But that didn’t stop a wave of gratitude from filtering through the festivities and from the mouths of nearly everyone involved in making the film, which marks the feature debut of director Liesl Tommy and screenwriter Tracey Scott Wilson. “I feel so happy right now because I feel like I spent my entire career inadvertently preparing to direct this movie by working on musicals and Shakespeare, working in television,” Tommy told THR. “I got to make a movie about my hero, Aretha Franklin, with actors that I’ve admired and with Jennifer Hudson who is like a sister after we spent this time together. I feel so privileged and blessed. I also feel I’m at my most artistically powerful because everything I wanted for this movie is in this movie.”

That includes Hudson, who was personally selected by Franklin to play her. The two began conversations years ago, shortly after Hudson won an Oscar for her star-making turn in Dreamgirls in 2007. They stayed in touch and became longtime friends that would speak on a near-weekly basis. During a brief conversation with THR on the carpet, Hudson recalled her last conversation with Franklin, a chat that happened days before her passing at age 76 on Aug. 16, 2018. “The last time I heard her voice was August 8,” she explained. “It’s odd that here we are again, on August 8, three years later. Right after we spoke, they told me she was no longer competent enough to speak but she sang to me on our call and we talked about my son and his cooking. She loves to cook and so does he. I sent her a video of him cooking. I truly miss hearing from her.”

Draped in a custom, glittering Dolce & Gabbana dress with a silk chiffon veil, Hudson, who arrived with son David Otunga Jr., spent a lot of time talking about family, specifically paying tribute to Franklin’s family members, some of whom were in attendance. Franklin’s granddaughter Grace and son Edward performed “Ain’t No Way” and “My Girl,” respectively, during the afterparty that took place on Broxton Avenue outside the theater.

A few days ago, Hudson traveled to Detroit, where Franklin was raised and where many of her family members still live. There, she screened the film and spent quality time catching up. “They took me to her childhood home and we sat on the porch and reminisced,” Hudson said. “When people are icons and legends, people sometimes forget that there’s a person under there with a family. It was good to connect with them and acknowledge that. It was a beautiful moment.”
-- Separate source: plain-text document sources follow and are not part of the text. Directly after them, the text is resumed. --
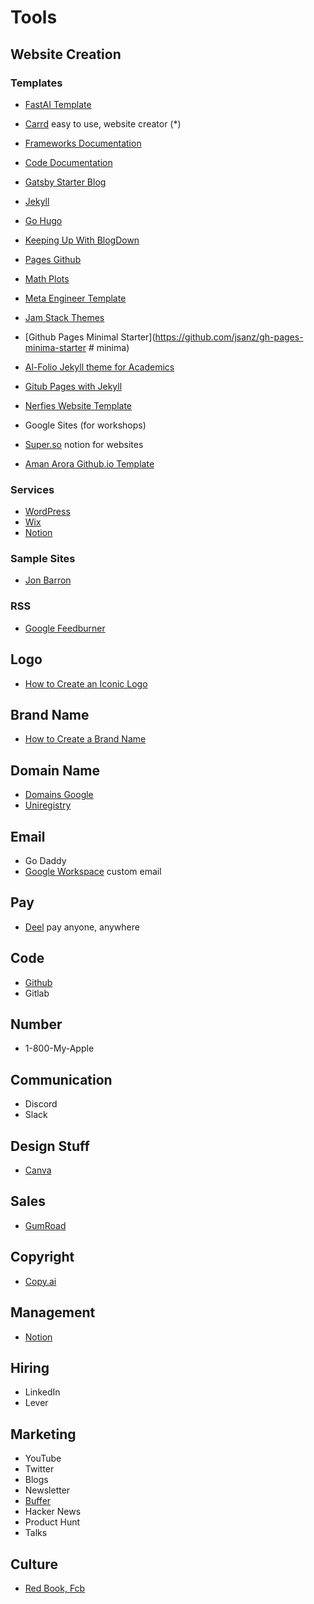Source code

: # Tools
## Website Creation
### Templates
- [FastAI Template](https://www.fast.ai/2020/01/16/fast_template/)

- [Carrd](https://carrd.co/) easy to use, website creator (*)
- [Frameworks Documentation](https://squidfunk.github.io/mkdocs-material/)
- [Code Documentation](https://readthedocs.org/)
- [Gatsby Starter Blog](https://github.com/gatsbyjs/gatsby-starter-blog)
- [Jekyll](https://jekyllrb.com/)
- [Go Hugo](https://gohugo.io/)
- [Keeping Up With BlogDown](https://maraaverick.rbind.io/2017/10/keeping-up-with-blogdown/)
- [Pages Github](https://pages.github.com/)
- [Math Plots](https://dpananos.github.io/)
- [Meta Engineer Template](https://github.com/d4l3k/fn.lc)
- [Jam Stack Themes](https://jamstackthemes.dev/)
- [Github Pages Minimal Starter](https://github.com/jsanz/gh-pages-minima-starter # minima)
- [Al-Folio Jekyll theme for Academics](https://github.com/alshedivat/al-folio)
- [Gitub Pages with Jekyll](https://docs.github.com/en/pages/setting-up-a-github-pages-site-with-jekyll)
- [Nerfies Website Template](https://github.com/nerfies/nerfies.github.io)
- Google Sites (for workshops)
- [Super.so](https://super.so/) notion for websites
- [Aman Arora Github.io Template](https://github.com/amaarora/amaarora.github.io)

### Services
- [WordPress](https://wordpress.com/)
- [Wix](https://www.wix.com/)
- [Notion](https://www.notion.so/)

### Sample Sites
- [Jon Barron](https://github.com/jonbarron/website)

### RSS
- [Google Feedburner](https://feedburner.google.com/fb/a/myfeeds)

## Logo
- [How to Create an Iconic Logo](https://youtu.be/kM5ScBw_JEk)

## Brand Name
- [How to Create a Brand Name](https://www.youtube.com/watch?v=rzbXht7MJVM)

## Domain Name
- [Domains Google](https://domains.google.com/registrar/)
- [Uniregistry](https://uniregistry.com/)

## Email
- Go Daddy
- [Google Workspace](https://workspace.google.com/intl/en_ca/) custom email

## Pay
- [Deel](https://www.deel.com/) pay anyone, anywhere

## Code
- [Github]()
- Gitlab

## Number
- 1-800-My-Apple

## Communication
- Discord
- Slack

## Design Stuff
- [Canva](https://www.canva.com/)

## Sales
- [GumRoad](https://gumroad.com/)

## Copyright
- [Copy.ai](https://www.copy.ai/)

## Management
- [Notion](https://www.notion.so/)

## Hiring
- LinkedIn
- Lever

## Marketing
- YouTube
- Twitter 
- Blogs
- Newsletter
- [Buffer](https://buffer.start.page/)
- Hacker News
- Product Hunt
- Talks

## Culture
- [Red Book, Fcb](https://twitter.com/amasad/status/1586758290641285120)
The Respect family also turned out in full force. Joining Hudson, Tommy and Wilson were actors Marlon Wayans, Marc Maron, Tituss Burgess, Audra McDonald, Tate Donovan, Hailey Kilgore, Saycon Sengbloh, Skye Dakota Turner and Gilbert Glenn Brown, production designer Ina Mayhew, costume designer Clint Ramos, makeup department head Stevie Martin, hair department head Lawrence Davis and producers Scott Bernstein, Jonathan Glickman and Stacey Sher. MGM’s Kevin Ulrich, Michael De Luca, Pamela Abdy and Mark Burnett also turned out alongside United Artists’ Gerry Rich and guests like Timbaland, Jennifer Holliday, Debbie Allen, Michael K. Williams, Tori Kelly, Derek Hough, Jordin Sparks and Kenny Ortega.

Tommy called out many of her collaborators and asked them to stand for a round of applause ahead of the screening, thanking them for their contributions. “I hope everybody understands the love that brought us all here. Aretha Franklin gave us gifts unended. She never stopped giving to us,” Tommy said. “It was our hope that this film could be what film does when it’s doing its job — a piece of art that, when you return to again and again, in times of trouble, in times of celebration, will last into eternity because it is about the best of us and the parts of us that want to be better. That’s what she was, all the time, trying to be her best self.”

She saved Hudson for last and when her name was called, she sprinted (barefoot) to the front of the theater and offered brief remarks that played like a prayer. “God bless Aretha and her legacy and her beautiful, beautiful family, who is her legacy. Thank you, Lord, for this opportunity. In Jesus’s name…” And the audience responded with, “Amen.”